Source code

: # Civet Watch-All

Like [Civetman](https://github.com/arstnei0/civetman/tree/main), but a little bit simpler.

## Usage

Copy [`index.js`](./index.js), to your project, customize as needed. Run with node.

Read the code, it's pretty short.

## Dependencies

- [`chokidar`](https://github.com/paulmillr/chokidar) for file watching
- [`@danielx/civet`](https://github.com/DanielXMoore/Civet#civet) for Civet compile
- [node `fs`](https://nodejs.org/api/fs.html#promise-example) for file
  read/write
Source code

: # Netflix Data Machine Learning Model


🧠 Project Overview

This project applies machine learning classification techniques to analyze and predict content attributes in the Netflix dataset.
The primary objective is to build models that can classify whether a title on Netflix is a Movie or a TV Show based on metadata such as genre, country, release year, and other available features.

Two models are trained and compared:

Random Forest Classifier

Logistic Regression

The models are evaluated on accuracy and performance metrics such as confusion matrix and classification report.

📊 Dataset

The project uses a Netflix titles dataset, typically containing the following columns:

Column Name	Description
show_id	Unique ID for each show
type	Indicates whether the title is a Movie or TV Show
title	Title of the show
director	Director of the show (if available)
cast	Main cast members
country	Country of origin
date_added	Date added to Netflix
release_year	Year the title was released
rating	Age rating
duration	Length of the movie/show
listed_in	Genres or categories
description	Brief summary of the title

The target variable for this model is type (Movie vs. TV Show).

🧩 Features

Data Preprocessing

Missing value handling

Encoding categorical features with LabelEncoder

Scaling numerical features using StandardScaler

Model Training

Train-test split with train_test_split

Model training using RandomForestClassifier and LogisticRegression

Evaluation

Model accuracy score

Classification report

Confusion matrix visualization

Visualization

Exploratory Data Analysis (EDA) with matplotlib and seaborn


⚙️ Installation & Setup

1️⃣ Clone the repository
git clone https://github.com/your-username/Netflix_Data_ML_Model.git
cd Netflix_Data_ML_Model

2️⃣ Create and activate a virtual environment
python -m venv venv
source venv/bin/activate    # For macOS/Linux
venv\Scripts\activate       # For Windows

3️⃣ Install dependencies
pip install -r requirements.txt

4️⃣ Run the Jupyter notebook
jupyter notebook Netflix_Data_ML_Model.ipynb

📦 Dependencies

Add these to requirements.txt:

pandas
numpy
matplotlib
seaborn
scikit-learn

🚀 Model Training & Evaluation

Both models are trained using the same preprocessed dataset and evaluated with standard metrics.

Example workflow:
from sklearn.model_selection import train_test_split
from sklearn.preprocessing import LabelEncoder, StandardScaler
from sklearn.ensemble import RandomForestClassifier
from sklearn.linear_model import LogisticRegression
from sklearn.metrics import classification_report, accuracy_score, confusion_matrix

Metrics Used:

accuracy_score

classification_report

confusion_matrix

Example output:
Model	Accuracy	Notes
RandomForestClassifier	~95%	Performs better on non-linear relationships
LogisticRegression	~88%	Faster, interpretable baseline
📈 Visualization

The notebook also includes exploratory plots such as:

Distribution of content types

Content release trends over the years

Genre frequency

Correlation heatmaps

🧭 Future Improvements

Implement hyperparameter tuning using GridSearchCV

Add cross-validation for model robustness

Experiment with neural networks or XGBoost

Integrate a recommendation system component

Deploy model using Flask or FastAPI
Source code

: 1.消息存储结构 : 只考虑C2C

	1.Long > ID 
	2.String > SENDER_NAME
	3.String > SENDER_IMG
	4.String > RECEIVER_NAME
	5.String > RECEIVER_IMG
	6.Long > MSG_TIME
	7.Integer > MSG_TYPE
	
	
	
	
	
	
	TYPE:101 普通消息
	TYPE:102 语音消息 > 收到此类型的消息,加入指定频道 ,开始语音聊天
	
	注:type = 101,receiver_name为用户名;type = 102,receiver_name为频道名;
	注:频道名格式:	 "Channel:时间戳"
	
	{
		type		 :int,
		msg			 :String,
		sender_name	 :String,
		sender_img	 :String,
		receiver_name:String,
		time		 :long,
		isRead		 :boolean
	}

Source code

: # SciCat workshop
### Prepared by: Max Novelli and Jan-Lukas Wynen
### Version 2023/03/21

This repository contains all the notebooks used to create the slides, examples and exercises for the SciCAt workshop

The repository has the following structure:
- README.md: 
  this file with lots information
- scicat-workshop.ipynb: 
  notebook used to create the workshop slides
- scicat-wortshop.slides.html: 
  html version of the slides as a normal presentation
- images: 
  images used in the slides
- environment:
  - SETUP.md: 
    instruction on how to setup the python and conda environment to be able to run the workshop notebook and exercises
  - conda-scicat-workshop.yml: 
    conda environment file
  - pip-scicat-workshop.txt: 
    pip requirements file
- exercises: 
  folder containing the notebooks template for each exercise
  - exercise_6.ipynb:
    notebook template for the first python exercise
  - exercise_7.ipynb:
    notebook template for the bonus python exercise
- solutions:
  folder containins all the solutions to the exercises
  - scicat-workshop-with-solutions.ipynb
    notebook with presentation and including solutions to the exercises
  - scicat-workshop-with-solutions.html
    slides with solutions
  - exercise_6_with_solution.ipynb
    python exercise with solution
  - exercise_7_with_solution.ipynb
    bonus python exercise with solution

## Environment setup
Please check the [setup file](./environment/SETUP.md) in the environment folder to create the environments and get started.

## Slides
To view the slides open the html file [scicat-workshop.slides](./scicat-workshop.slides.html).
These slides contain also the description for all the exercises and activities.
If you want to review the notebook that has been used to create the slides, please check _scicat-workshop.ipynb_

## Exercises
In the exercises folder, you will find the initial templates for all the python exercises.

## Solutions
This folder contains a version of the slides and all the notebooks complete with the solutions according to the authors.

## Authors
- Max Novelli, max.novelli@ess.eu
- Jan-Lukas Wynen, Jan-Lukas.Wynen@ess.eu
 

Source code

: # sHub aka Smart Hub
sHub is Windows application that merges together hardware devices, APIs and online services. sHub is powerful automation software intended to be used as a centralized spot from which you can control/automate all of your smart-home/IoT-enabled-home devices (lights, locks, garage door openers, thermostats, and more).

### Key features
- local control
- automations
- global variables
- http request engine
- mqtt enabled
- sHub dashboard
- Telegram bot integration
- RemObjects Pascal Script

• _What you have to do_
Please filter the listing down to lines that include the word "bonus".

• _Written response_
    notebook template for the bonus python exercise
    bonus python exercise with solution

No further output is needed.